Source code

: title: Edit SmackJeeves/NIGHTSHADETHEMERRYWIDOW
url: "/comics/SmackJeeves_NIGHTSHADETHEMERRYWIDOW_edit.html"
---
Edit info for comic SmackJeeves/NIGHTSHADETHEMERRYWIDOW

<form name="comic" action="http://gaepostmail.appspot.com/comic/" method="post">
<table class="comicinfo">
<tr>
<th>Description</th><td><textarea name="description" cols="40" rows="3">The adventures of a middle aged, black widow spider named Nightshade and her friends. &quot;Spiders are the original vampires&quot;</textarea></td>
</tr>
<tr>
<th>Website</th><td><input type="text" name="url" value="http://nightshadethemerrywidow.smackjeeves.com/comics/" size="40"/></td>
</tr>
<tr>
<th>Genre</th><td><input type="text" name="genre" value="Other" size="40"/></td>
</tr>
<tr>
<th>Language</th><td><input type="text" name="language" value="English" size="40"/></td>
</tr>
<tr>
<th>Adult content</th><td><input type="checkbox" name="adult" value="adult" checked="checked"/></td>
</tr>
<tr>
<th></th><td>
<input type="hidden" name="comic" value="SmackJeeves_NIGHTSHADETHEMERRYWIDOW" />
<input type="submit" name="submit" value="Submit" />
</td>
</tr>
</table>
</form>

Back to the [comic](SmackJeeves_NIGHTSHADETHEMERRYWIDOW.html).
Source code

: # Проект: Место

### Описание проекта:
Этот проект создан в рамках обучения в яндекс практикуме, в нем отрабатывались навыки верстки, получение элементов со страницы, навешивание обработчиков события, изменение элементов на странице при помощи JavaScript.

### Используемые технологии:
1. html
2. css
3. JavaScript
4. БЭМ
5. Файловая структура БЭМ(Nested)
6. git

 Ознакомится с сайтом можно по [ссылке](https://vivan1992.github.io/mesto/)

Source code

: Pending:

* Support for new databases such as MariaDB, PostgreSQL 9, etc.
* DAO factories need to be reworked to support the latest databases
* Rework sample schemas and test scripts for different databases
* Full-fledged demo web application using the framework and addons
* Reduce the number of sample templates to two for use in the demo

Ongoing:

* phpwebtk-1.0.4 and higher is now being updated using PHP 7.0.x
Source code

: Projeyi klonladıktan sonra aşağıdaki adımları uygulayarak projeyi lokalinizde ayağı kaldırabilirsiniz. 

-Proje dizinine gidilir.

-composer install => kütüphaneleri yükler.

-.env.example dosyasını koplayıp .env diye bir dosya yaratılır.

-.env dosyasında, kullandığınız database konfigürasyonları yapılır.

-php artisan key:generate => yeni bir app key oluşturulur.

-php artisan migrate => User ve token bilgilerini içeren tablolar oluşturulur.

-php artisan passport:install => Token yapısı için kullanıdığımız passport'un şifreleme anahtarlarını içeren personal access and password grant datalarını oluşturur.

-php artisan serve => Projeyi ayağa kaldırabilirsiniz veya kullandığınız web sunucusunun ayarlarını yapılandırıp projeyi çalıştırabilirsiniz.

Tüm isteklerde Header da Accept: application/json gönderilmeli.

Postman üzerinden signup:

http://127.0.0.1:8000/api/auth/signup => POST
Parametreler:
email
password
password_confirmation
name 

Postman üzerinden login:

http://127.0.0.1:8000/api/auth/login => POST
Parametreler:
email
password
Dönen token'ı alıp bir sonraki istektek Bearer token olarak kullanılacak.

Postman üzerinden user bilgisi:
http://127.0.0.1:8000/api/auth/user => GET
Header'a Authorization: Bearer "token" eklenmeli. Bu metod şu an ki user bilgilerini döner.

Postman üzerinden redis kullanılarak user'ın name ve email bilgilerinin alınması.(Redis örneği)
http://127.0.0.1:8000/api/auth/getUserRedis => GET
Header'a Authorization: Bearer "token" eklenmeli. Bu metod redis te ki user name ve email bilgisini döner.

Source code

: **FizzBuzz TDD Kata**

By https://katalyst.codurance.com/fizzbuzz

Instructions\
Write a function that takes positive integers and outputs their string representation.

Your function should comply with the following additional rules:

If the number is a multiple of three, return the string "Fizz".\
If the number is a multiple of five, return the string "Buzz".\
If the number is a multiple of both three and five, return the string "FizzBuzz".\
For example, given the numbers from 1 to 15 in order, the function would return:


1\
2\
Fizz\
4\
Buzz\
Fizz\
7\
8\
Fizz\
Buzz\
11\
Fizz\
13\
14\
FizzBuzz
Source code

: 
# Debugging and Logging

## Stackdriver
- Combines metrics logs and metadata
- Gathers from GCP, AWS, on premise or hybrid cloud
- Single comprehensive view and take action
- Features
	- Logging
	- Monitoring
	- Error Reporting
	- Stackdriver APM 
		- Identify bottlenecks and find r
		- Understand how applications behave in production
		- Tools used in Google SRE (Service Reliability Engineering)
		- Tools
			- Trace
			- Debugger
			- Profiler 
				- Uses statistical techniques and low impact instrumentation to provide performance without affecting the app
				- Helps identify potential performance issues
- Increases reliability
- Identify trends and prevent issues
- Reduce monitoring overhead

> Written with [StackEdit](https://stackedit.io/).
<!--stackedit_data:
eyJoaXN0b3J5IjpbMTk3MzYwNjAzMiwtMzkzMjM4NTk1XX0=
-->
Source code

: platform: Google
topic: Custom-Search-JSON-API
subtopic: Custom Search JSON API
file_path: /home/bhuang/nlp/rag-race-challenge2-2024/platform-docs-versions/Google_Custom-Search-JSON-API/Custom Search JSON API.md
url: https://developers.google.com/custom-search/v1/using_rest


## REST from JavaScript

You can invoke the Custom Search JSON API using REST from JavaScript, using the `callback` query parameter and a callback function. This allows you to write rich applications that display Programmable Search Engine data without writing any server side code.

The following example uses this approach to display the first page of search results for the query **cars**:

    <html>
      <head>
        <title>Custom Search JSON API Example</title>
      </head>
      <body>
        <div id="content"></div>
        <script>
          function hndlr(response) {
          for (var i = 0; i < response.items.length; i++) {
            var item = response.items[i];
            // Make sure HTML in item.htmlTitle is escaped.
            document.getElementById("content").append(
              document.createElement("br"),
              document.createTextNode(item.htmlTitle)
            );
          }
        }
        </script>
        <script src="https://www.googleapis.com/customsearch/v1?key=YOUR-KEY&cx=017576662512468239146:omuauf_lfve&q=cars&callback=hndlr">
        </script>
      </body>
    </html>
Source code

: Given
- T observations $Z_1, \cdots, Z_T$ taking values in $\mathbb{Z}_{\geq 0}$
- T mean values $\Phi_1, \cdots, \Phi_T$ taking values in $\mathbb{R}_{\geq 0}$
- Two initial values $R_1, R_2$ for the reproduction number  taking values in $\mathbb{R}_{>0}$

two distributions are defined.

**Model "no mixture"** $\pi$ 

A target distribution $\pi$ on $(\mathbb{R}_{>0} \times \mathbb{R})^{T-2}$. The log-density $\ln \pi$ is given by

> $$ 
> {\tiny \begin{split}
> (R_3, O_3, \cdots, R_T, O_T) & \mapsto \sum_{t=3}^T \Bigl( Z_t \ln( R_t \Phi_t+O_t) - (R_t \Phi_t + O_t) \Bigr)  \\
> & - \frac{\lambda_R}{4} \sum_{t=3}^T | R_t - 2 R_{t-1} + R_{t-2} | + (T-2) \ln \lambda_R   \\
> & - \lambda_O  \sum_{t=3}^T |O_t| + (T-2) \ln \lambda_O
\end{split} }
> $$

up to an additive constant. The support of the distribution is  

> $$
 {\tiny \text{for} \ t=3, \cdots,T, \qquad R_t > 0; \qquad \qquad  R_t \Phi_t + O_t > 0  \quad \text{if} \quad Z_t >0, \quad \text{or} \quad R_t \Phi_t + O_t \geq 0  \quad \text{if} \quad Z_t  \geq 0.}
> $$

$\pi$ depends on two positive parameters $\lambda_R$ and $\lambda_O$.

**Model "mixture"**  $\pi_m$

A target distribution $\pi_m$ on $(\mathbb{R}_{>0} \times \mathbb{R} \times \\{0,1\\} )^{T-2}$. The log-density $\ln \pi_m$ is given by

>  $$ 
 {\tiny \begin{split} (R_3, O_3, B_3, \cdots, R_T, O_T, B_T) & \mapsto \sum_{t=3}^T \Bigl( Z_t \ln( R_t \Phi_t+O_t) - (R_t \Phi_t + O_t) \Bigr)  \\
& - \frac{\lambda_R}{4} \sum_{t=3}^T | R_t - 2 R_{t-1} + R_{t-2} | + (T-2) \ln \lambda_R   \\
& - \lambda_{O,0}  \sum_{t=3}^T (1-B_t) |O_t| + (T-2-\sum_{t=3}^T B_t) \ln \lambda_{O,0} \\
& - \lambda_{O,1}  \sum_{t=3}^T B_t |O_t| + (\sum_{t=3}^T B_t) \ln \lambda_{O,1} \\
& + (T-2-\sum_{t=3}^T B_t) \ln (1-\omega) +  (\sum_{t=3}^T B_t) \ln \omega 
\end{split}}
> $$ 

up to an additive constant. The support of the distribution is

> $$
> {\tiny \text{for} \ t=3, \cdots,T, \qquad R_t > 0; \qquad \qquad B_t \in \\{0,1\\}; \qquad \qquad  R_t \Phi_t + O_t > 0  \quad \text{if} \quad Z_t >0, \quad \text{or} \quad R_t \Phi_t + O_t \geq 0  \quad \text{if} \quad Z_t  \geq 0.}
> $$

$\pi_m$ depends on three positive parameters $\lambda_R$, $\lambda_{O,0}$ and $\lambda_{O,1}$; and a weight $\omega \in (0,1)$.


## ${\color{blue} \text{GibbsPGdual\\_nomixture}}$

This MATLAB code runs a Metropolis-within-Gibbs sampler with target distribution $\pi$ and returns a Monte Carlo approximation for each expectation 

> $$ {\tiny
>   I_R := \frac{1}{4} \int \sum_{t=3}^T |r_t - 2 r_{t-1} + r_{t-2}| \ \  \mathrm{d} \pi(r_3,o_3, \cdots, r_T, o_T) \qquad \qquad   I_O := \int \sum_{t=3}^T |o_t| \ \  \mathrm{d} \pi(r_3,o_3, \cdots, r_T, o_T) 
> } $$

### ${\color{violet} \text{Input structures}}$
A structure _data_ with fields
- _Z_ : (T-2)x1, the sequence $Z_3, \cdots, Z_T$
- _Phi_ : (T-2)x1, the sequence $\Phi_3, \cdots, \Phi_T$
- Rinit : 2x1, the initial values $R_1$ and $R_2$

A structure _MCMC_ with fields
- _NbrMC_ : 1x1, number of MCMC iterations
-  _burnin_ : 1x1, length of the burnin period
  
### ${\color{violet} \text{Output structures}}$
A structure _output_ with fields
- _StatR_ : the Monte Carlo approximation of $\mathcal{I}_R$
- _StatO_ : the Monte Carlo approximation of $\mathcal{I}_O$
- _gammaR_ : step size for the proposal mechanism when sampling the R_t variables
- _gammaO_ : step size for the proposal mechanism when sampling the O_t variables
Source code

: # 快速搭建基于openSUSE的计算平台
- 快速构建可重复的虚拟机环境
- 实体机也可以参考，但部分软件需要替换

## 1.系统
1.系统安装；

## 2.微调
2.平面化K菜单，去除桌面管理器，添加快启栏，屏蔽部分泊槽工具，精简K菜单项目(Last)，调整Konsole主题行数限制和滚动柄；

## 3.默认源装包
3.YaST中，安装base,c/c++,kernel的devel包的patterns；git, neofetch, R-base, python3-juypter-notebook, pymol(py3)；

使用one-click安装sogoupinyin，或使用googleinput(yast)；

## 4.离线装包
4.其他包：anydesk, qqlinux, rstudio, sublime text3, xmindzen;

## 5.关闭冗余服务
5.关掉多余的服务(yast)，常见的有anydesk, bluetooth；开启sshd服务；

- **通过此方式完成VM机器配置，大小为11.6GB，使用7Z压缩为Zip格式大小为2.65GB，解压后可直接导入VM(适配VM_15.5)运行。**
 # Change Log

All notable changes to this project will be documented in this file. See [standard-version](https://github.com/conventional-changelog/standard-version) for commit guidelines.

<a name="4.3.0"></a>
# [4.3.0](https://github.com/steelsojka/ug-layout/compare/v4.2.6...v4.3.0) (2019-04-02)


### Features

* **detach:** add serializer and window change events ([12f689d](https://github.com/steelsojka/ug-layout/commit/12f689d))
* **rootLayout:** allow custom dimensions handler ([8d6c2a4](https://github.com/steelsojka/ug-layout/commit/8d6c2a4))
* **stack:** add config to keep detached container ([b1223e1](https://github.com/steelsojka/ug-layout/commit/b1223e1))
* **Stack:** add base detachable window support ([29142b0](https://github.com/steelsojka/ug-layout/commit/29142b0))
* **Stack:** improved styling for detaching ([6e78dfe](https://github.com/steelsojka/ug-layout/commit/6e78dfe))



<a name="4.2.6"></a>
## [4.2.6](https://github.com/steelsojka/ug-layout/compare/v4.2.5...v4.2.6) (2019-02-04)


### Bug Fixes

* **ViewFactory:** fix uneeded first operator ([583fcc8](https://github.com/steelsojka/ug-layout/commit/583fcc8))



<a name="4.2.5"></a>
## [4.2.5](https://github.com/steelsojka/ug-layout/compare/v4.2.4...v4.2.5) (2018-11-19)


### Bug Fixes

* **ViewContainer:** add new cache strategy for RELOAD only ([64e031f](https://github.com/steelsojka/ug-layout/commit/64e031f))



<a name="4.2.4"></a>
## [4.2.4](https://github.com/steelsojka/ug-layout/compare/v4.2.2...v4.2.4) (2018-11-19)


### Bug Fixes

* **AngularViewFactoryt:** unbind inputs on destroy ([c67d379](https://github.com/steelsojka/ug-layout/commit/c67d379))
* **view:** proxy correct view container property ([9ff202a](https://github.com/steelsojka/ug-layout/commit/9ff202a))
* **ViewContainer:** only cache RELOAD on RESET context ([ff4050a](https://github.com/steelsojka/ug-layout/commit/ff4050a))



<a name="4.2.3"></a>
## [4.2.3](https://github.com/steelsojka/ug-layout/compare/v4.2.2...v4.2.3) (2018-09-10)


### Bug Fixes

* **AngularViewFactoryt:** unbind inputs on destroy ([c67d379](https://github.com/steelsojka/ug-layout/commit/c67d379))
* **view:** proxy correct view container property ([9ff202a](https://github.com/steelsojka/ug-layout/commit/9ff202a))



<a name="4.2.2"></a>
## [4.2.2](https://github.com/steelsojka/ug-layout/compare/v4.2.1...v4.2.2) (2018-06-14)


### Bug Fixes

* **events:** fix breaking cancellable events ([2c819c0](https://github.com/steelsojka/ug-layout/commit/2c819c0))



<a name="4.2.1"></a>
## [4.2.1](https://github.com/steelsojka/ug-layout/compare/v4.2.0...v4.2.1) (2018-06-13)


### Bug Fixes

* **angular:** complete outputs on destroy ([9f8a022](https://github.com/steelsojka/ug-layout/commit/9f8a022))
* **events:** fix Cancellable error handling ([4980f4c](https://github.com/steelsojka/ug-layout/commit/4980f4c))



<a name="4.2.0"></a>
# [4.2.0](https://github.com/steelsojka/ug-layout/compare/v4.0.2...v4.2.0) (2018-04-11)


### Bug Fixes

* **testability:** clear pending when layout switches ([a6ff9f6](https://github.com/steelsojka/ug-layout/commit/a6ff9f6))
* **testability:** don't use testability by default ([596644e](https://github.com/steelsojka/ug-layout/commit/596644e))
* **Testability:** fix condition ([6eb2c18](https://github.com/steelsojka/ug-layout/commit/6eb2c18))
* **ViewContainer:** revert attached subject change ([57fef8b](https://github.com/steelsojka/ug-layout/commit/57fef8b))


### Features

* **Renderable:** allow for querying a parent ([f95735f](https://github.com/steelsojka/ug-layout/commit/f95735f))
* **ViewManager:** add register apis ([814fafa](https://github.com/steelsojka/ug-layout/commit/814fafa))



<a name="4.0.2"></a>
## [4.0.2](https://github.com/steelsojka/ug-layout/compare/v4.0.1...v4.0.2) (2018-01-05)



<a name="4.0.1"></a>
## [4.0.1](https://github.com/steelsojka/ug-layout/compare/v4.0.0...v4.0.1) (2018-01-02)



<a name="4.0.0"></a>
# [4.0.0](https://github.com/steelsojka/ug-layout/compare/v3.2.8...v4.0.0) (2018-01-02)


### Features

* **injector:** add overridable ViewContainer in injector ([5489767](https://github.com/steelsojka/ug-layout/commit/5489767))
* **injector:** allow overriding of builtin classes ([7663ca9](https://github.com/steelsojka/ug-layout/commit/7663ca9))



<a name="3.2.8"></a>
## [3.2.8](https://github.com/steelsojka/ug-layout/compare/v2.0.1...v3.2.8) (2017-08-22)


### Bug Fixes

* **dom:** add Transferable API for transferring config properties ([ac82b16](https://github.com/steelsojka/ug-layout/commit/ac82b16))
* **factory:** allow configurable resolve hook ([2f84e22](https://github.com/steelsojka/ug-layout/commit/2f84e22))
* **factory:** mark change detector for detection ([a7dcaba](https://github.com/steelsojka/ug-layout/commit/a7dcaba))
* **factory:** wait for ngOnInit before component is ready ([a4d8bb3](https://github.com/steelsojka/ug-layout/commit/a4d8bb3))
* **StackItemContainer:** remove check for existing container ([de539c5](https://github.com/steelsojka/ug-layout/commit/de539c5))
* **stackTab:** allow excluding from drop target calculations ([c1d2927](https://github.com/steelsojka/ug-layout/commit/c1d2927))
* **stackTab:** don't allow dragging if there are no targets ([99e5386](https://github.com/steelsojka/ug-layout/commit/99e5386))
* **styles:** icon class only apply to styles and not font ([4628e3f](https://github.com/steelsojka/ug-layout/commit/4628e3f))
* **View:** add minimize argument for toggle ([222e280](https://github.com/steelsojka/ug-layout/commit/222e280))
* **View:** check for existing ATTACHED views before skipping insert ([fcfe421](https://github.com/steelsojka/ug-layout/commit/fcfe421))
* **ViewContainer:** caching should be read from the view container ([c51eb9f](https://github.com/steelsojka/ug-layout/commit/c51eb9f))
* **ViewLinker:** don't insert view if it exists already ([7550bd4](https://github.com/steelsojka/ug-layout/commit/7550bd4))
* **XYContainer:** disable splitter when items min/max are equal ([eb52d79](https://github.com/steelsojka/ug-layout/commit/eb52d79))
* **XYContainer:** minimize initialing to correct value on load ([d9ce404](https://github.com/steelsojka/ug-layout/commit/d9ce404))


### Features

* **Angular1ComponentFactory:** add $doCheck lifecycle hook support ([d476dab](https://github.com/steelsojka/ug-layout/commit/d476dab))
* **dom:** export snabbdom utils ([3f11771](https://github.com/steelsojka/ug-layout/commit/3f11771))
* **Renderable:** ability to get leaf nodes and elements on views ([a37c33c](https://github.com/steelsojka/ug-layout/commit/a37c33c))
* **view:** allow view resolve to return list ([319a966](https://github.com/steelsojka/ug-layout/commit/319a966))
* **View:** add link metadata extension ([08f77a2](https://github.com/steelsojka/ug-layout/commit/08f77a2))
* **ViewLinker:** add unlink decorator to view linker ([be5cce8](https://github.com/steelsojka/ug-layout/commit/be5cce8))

========

▸ **EXERCISE DESCRIPTION**:
Of all the lines in the data above, show only those that hold the word "cars".

▸ **RESULT**:
The following example uses this approach to display the first page of search results for the query **cars**:
        <script src="https://www.googleapis.com/customsearch/v1?key=YOUR-KEY&cx=017576662512468239146:omuauf_lfve&q=cars&callback=hndlr">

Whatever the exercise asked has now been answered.